The Fiesta Committee takes over St. Peter’s Square a few weeks before the event, and that is the first visible sign to the community that Fiesta is coming. I bet everyone knows a child who counts the days to Fiesta by the progress that is made in hanging the banners and building the stage.
I frequently stop by during this phase and talk directly with the Committee members, and those working to build the stage, and raise the tents. I check in and ask how everything is going, are they getting the support they need, are there any changes in the plan.
This year, we have made a decision to heighten security and have higher visibility police presence. Police Chief Campanello worked with the Essex County Sheriff’s office along with the Massachusetts State Police to bring in additional resources.

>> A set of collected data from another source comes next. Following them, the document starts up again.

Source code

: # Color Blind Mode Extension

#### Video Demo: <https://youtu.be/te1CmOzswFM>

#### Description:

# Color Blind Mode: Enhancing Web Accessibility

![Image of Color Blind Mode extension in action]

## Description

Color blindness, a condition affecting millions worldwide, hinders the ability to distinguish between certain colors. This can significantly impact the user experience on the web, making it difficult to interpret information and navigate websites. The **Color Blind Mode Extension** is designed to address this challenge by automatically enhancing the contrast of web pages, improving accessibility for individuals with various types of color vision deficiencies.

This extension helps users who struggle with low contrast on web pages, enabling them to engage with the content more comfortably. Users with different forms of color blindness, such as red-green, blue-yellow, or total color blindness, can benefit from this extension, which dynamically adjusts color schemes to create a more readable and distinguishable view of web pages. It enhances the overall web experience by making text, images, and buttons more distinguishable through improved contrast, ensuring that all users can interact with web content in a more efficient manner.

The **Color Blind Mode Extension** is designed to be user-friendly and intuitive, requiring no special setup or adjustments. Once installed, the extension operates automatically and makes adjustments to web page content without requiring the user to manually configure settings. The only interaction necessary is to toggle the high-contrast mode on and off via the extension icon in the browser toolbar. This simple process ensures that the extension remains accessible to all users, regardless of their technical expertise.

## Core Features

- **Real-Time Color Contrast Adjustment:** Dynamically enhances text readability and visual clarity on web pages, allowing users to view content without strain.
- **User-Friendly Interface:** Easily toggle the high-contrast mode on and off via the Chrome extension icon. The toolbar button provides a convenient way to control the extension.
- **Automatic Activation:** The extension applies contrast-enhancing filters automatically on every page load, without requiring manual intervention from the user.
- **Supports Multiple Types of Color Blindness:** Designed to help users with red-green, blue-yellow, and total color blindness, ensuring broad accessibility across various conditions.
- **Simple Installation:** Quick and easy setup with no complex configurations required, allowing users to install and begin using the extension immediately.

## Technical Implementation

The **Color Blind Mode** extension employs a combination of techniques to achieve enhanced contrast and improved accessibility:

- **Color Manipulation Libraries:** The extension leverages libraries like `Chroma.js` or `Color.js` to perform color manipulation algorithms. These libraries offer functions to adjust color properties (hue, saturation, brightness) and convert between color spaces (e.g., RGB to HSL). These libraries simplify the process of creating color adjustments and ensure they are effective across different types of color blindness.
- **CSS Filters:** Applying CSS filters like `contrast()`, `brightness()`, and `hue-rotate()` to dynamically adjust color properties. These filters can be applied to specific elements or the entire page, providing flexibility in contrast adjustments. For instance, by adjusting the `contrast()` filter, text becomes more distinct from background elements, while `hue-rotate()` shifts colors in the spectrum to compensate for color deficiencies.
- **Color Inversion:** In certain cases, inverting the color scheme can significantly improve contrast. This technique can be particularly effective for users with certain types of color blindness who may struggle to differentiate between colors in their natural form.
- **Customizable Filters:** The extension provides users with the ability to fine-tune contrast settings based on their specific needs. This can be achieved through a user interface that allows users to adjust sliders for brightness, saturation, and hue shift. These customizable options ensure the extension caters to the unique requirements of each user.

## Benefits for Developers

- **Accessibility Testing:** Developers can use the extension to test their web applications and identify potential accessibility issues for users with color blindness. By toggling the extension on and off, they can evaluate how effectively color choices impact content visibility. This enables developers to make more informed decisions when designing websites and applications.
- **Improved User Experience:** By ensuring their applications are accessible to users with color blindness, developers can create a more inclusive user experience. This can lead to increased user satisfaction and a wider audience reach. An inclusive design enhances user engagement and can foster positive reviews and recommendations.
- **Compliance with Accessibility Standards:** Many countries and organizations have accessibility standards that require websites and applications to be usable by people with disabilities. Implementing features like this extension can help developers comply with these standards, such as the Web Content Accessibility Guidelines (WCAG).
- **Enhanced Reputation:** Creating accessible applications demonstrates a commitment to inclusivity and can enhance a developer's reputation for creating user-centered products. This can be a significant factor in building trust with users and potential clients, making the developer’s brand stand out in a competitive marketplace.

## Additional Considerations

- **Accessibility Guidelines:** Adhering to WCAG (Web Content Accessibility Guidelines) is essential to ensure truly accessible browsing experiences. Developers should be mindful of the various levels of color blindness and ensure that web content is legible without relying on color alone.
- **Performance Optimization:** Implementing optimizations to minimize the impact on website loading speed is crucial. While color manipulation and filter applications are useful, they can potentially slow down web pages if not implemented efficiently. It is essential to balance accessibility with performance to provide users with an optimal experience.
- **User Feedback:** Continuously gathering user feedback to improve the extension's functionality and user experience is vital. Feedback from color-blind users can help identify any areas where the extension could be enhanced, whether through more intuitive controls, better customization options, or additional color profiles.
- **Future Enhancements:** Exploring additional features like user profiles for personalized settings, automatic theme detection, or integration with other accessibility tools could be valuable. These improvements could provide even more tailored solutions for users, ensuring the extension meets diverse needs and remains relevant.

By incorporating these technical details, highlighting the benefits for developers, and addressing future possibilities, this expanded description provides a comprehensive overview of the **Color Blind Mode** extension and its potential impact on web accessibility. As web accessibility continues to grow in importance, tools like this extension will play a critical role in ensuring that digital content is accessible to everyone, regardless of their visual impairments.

As you make your way to Fiesta, this presence will be noticed, and I hope welcomed. At its heart, Fiesta is a community celebration meant for families and children, and we need to reinforce the message that it will remain a safe event for all.
Just prior to the opening, I received a report from Chief Campanello about the outcome of the background check on the approximately 100 carnival workers. This year, three workers were barred from working in Gloucester due to the background check results. As opening day arrives, like many families, I gather up my children and their friends, obtain our bracelets for unlimited rides and let them loose at the carnival but with the knowledge that we have made it as safe as possible for them to enjoy themselves.
The best parts of Fiesta have nothing to do with the carnival though. On Thursday night, there is a lovely reception with incredible seafood at the Gloucester House sponsored by the Fiesta Committee. We receive our pin and ribbons which we will wear throughout the weekend.
On Friday night, we gather in front of the St. Peter’s Club as St. Peter is taken from his spot in the window, and then hoisted through downtown streets to his place on the altar. It is always my privilege to welcome visitors and citizens on behalf of the city to our wonderful celebration. After the opening ceremonies, I make my one and only visit per year to the St. Peter’s Club.
Sunday is the most special day of all. The Outdoor Mass is so nice, and then we march along the parade route with all the participating saints including St. Peter, of course. Dressed in our Fiesta whites, it is a joyous time followed by parties and family gatherings.
More is packed into the busy Fiesta schedule, and for the mayor it is always a balance between making sure my family can enjoy Fiesta, performing official duties, and keeping a pulse on and being ready for any situation that arises from a city standpoint.
Carolyn A. Kirk is mayor of the city of Gloucester.